Make an exact copy of the entries below with the pictures removed.
=== Begin Enclosure ===
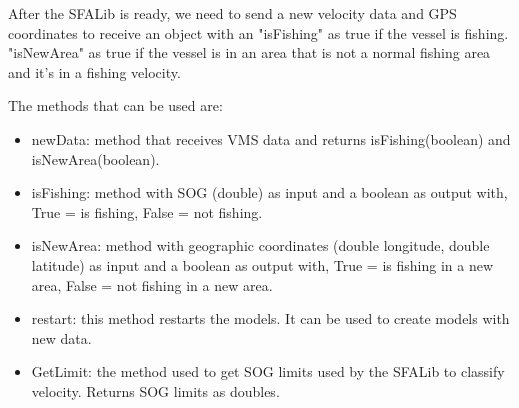 After the SFALib is ready, we need to send a new velocity data and GPS coordinates to receive an object with an "isFishing" as true if the vessel is fishing. "isNewArea" as true if the vessel is in an area that is not a normal fishing area and it's in a fishing velocity.

The methods that can be used are:
\begin{itemize}
\item newData: method that receives VMS data and returns isFishing(boolean) and isNewArea(boolean).
\item isFishing: method with SOG (double) as input and a boolean as output with, True = is fishing, False = not fishing.
\item isNewArea: method with geographic coordinates (double longitude, double latitude) as input and a boolean as output with, True = is fishing in a new area, False = not fishing in a new area.
\item restart: this method restarts the models. It can be used to create models with new data.
\item GetLimit: the method used to get SOG limits used by the SFALib to classify velocity. Returns SOG limits as doubles.
\end{itemize}







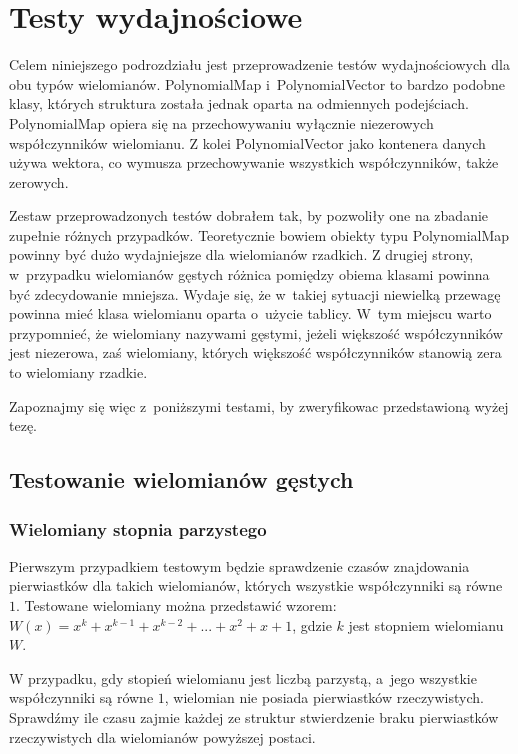 \section{Testy wydajnościowe}

Celem niniejszego podrozdziału jest przeprowadzenie testów wydajnościowych dla obu typów wielomianów. PolynomialMap i~PolynomialVector to bardzo podobne klasy, których struktura została jednak oparta na odmiennych podejściach. PolynomialMap opiera się na przechowywaniu wyłącznie niezerowych współczynników wielomianu. Z kolei PolynomialVector jako kontenera danych używa wektora, co wymusza przechowywanie wszystkich współczynników, także zerowych.

Zestaw przeprowadzonych testów dobrałem tak, by pozwoliły one na zbadanie zupełnie różnych przypadków. Teoretycznie bowiem obiekty typu PolynomialMap powinny być dużo wydajniejsze dla wielomianów rzadkich. Z drugiej strony, w~przypadku wielomianów gęstych różnica pomiędzy obiema klasami powinna być zdecydowanie mniejsza. Wydaje się, że w~takiej sytuacji niewielką przewagę powinna mieć klasa wielomianu oparta o~użycie tablicy. W~tym miejscu warto przypomnieć, że wielomiany nazywami gęstymi, jeżeli większość współczynników jest niezerowa, zaś wielomiany, których większość współczynników stanowią zera to wielomiany rzadkie.

Zapoznajmy się więc z~poniższymi testami, by zweryfikowac przedstawioną wyżej tezę.

\subsection{Testowanie wielomianów gęstych}

\subsubsection{Wielomiany stopnia parzystego}

Pierwszym przypadkiem testowym będzie sprawdzenie czasów znajdowania pierwiastków dla takich wielomianów, których wszystkie współczynniki są równe $1$. Testowane wielomiany można przedstawić wzorem: \\
$W(x) = x^k + x^{k-1} + x^{k-2} + ... + x^2 + x + 1$, gdzie $k$ jest stopniem wielomianu $W$.

W przypadku, gdy stopień wielomianu jest liczbą parzystą, a~jego wszystkie współczynniki są równe $1$, wielomian nie posiada pierwiastków rzeczywistych. Sprawdźmy ile czasu zajmie każdej ze struktur stwierdzenie braku pierwiastków rzeczywistych dla wielomianów powyższej postaci.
=== End Enclosure ===
Your solution
 After the SFALib is ready, we need to send a new velocity data and GPS coordinates to receive an object with an "isFishing" as true if the vessel is fishing. "isNewArea" as true if the vessel is in an area that is not a normal fishing area and it's in a fishing velocity.

The methods that can be used are:
\begin{itemize}
\item newData: method that receives VMS data and returns isFishing(boolean) and isNewArea(boolean).
\item isFishing: method with SOG (double) as input and a boolean as output with, True = is fishing, False = not fishing.
\item isNewArea: method with geographic coordinates (double longitude, double latitude) as input and a boolean as output with, True = is fishing in a new area, False = not fishing in a new area.
\item restart: this method restarts the models. It can be used to create models with new data.
\item GetLimit: the method used to get SOG limits used by the SFALib to classify velocity. Returns SOG limits as doubles.
\end{itemize}







 \section{Testy wydajnościowe}

Celem niniejszego podrozdziału jest przeprowadzenie testów wydajnościowych dla obu typów wielomianów. PolynomialMap i~PolynomialVector to bardzo podobne klasy, których struktura została jednak oparta na odmiennych podejściach. PolynomialMap opiera się na przechowywaniu wyłącznie niezerowych współczynników wielomianu. Z kolei PolynomialVector jako kontenera danych używa wektora, co wymusza przechowywanie wszystkich współczynników, także zerowych.

Zestaw przeprowadzonych testów dobrałem tak, by pozwoliły one na zbadanie zupełnie różnych przypadków. Teoretycznie bowiem obiekty typu PolynomialMap powinny być dużo wydajniejsze dla wielomianów rzadkich. Z drugiej strony, w~przypadku wielomianów gęstych różnica pomiędzy obiema klasami powinna być zdecydowanie mniejsza. Wydaje się, że w~takiej sytuacji niewielką przewagę powinna mieć klasa wielomianu oparta o~użycie tablicy. W~tym miejscu warto przypomnieć, że wielomiany nazywami gęstymi, jeżeli większość współczynników jest niezerowa, zaś wielomiany, których większość współczynników stanowią zera to wielomiany rzadkie.

Zapoznajmy się więc z~poniższymi testami, by zweryfikowac przedstawioną wyżej tezę.

\subsection{Testowanie wielomianów gęstych}

\subsubsection{Wielomiany stopnia parzystego}

Pierwszym przypadkiem testowym będzie sprawdzenie czasów znajdowania pierwiastków dla takich wielomianów, których wszystkie współczynniki są równe $1$. Testowane wielomiany można przedstawić wzorem: \\
$W(x) = x^k + x^{k-1} + x^{k-2} + ... + x^2 + x + 1$, gdzie $k$ jest stopniem wielomianu $W$.

W przypadku, gdy stopień wielomianu jest liczbą parzystą, a~jego wszystkie współczynniki są równe $1$, wielomian nie posiada pierwiastków rzeczywistych. Sprawdźmy ile czasu zajmie każdej ze struktur stwierdzenie braku pierwiastków rzeczywistych dla wielomianów powyższej postaci.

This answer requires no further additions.